## Assignment
Provide a character-exact reproduction of the lines from the line with "Document to Binary : converts the" to the end of the entries.

(Records from a data collection)
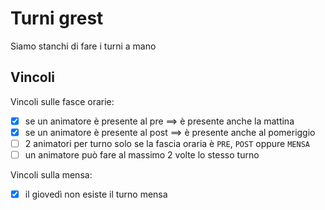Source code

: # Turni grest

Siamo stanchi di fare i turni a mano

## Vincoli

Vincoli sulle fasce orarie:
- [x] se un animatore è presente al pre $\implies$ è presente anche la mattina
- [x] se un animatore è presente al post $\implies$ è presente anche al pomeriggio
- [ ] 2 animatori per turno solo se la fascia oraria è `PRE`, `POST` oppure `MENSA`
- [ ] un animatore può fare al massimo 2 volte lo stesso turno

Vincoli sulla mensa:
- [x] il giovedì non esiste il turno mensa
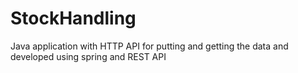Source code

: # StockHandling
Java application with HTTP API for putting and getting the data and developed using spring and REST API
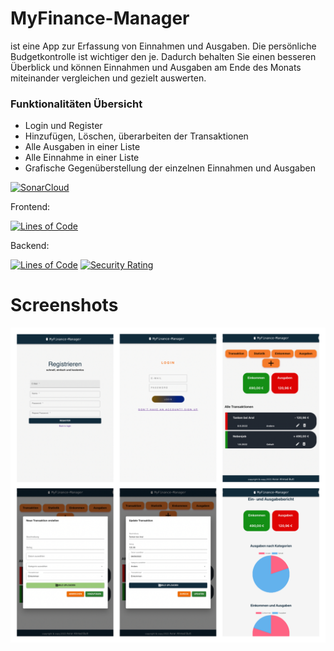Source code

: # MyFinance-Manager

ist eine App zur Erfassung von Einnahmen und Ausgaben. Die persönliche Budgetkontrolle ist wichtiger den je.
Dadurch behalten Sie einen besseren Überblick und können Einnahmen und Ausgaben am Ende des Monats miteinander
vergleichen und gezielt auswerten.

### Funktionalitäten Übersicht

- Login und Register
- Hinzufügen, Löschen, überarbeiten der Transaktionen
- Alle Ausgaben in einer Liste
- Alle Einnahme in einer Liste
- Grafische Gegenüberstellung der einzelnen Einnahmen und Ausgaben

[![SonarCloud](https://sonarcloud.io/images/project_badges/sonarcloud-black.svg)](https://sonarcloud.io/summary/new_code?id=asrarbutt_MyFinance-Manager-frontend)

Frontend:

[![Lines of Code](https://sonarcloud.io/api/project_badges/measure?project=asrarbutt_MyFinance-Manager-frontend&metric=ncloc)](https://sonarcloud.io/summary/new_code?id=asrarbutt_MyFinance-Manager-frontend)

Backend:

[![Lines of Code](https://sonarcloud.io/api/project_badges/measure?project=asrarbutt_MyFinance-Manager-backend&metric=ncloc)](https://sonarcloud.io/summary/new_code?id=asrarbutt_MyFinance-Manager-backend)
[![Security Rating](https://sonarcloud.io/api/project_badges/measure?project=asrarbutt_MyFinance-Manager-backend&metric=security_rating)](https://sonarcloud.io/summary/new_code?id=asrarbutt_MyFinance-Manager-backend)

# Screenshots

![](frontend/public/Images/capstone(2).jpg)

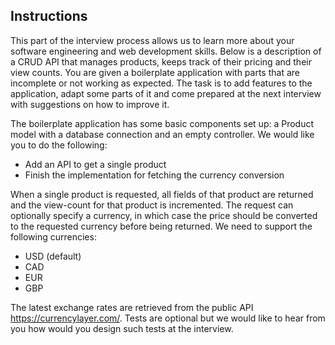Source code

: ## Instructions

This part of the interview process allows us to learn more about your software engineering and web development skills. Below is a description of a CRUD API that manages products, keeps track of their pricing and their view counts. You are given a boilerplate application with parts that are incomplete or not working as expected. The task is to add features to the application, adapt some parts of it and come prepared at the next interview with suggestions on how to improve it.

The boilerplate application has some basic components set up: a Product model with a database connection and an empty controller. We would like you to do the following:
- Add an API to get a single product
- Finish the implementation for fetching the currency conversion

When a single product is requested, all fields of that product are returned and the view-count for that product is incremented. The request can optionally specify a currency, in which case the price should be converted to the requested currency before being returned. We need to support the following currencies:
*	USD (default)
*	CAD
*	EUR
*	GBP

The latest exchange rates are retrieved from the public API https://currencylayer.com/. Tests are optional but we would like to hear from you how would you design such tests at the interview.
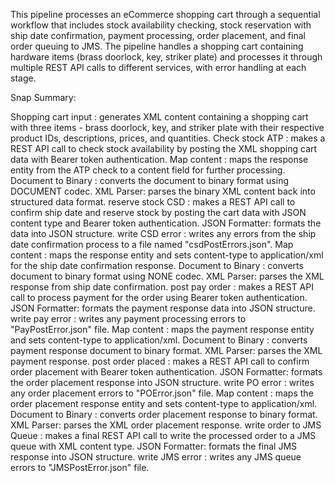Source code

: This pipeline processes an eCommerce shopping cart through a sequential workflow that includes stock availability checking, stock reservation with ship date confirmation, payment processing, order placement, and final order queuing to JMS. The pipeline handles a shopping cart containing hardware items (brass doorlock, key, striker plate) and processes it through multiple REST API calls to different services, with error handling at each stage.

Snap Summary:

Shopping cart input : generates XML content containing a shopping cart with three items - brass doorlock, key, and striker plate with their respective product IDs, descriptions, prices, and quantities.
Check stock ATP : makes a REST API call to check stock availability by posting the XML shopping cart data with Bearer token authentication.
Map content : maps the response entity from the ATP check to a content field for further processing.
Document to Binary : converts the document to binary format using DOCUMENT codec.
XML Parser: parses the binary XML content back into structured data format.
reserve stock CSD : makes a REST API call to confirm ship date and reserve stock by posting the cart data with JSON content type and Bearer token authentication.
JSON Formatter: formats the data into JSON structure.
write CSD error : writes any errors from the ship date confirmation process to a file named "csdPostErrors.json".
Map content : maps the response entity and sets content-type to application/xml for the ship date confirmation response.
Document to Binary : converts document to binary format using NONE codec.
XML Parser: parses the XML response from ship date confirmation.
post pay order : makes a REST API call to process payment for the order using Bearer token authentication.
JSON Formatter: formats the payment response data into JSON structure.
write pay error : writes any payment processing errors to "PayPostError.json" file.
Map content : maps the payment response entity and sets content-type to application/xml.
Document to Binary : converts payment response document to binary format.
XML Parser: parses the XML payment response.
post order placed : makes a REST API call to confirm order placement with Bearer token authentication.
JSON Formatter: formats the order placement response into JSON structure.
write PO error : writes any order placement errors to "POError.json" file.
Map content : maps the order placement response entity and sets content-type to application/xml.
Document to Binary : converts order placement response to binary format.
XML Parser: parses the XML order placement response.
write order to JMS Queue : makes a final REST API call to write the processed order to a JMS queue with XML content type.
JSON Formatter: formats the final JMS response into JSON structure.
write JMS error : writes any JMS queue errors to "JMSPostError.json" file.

## Your solution
Document to Binary : converts the document to binary format using DOCUMENT codec.
XML Parser: parses the binary XML content back into structured data format.
reserve stock CSD : makes a REST API call to confirm ship date and reserve stock by posting the cart data with JSON content type and Bearer token authentication.
JSON Formatter: formats the data into JSON structure.
write CSD error : writes any errors from the ship date confirmation process to a file named "csdPostErrors.json".
Map content : maps the response entity and sets content-type to application/xml for the ship date confirmation response.
Document to Binary : converts document to binary format using NONE codec.
XML Parser: parses the XML response from ship date confirmation.
post pay order : makes a REST API call to process payment for the order using Bearer token authentication.
JSON Formatter: formats the payment response data into JSON structure.
write pay error : writes any payment processing errors to "PayPostError.json" file.
Map content : maps the payment response entity and sets content-type to application/xml.
Document to Binary : converts payment response document to binary format.
XML Parser: parses the XML payment response.
post order placed : makes a REST API call to confirm order placement with Bearer token authentication.
JSON Formatter: formats the order placement response into JSON structure.
write PO error : writes any order placement errors to "POError.json" file.
Map content : maps the order placement response entity and sets content-type to application/xml.
Document to Binary : converts order placement response to binary format.
XML Parser: parses the XML order placement response.
write order to JMS Queue : makes a final REST API call to write the processed order to a JMS queue with XML content type.
JSON Formatter: formats the final JMS response into JSON structure.
write JMS error : writes any JMS queue errors to "JMSPostError.json" file.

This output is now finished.